***** Task material

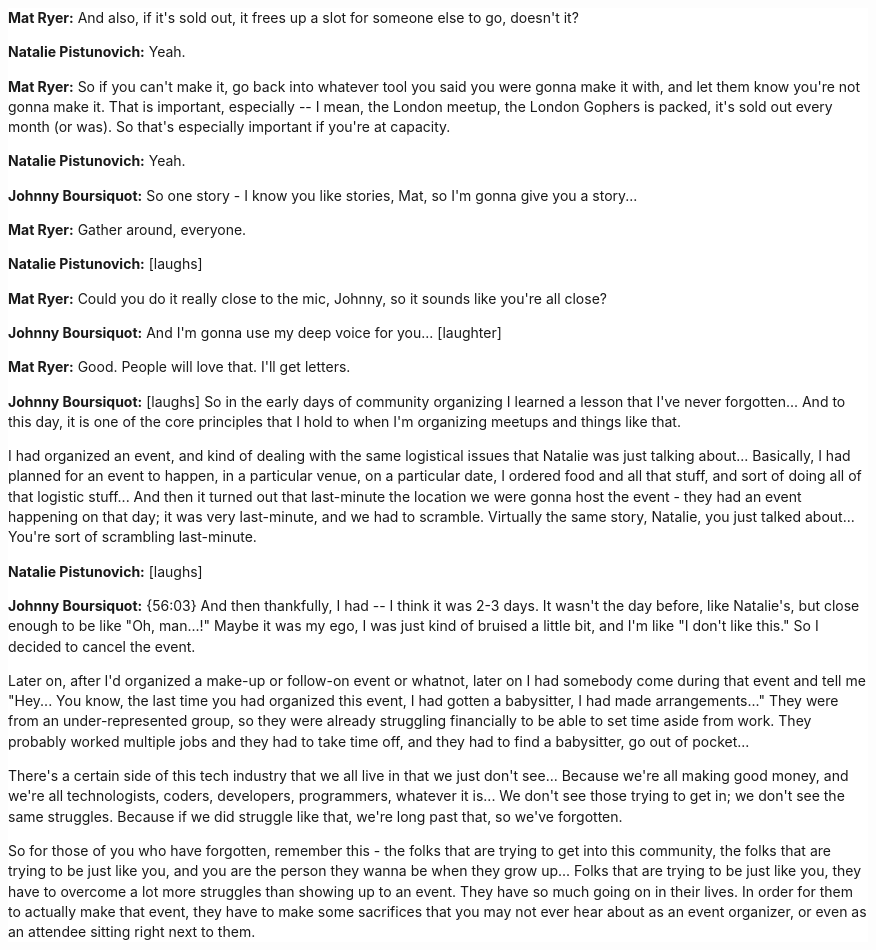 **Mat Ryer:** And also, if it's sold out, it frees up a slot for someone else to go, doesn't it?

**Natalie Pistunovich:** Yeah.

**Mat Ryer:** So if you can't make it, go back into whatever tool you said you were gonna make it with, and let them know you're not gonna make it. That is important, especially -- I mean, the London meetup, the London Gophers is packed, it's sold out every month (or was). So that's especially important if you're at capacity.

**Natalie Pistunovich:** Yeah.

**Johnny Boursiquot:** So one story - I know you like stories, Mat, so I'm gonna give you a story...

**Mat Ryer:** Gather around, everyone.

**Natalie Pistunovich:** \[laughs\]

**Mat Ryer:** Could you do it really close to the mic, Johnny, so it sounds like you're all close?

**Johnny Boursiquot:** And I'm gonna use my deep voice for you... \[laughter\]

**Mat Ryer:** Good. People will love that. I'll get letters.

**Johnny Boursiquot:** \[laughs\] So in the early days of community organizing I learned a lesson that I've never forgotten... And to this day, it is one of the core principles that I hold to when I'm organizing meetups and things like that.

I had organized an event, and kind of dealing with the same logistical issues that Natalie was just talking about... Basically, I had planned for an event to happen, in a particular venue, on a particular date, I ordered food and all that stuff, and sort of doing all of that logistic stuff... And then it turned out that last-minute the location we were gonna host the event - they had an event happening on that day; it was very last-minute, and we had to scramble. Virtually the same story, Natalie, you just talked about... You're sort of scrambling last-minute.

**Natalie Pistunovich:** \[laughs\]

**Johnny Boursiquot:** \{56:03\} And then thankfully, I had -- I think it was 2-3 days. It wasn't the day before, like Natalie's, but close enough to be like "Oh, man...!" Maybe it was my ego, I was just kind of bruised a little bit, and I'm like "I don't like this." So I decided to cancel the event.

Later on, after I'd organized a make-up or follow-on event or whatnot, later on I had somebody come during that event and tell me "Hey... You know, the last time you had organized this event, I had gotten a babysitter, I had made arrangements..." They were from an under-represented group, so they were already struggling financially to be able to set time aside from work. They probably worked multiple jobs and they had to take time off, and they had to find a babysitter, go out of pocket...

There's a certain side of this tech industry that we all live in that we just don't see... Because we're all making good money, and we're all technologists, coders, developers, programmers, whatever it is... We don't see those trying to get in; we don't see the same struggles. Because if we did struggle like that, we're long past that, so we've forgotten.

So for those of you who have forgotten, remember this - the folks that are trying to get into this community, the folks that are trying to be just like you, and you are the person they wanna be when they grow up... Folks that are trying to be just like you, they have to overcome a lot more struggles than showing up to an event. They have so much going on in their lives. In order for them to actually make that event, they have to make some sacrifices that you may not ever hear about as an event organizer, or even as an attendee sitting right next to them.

**********

Exercise requirements ::
Search the records for the string "then", and copy every line that holds it.

Final answer ::
I had organized an event, and kind of dealing with the same logistical issues that Natalie was just talking about... Basically, I had planned for an event to happen, in a particular venue, on a particular date, I ordered food and all that stuff, and sort of doing all of that logistic stuff... And then it turned out that last-minute the location we were gonna host the event - they had an event happening on that day; it was very last-minute, and we had to scramble. Virtually the same story, Natalie, you just talked about... You're sort of scrambling last-minute.
**Johnny Boursiquot:** \{56:03\} And then thankfully, I had -- I think it was 2-3 days. It wasn't the day before, like Natalie's, but close enough to be like "Oh, man...!" Maybe it was my ego, I was just kind of bruised a little bit, and I'm like "I don't like this." So I decided to cancel the event.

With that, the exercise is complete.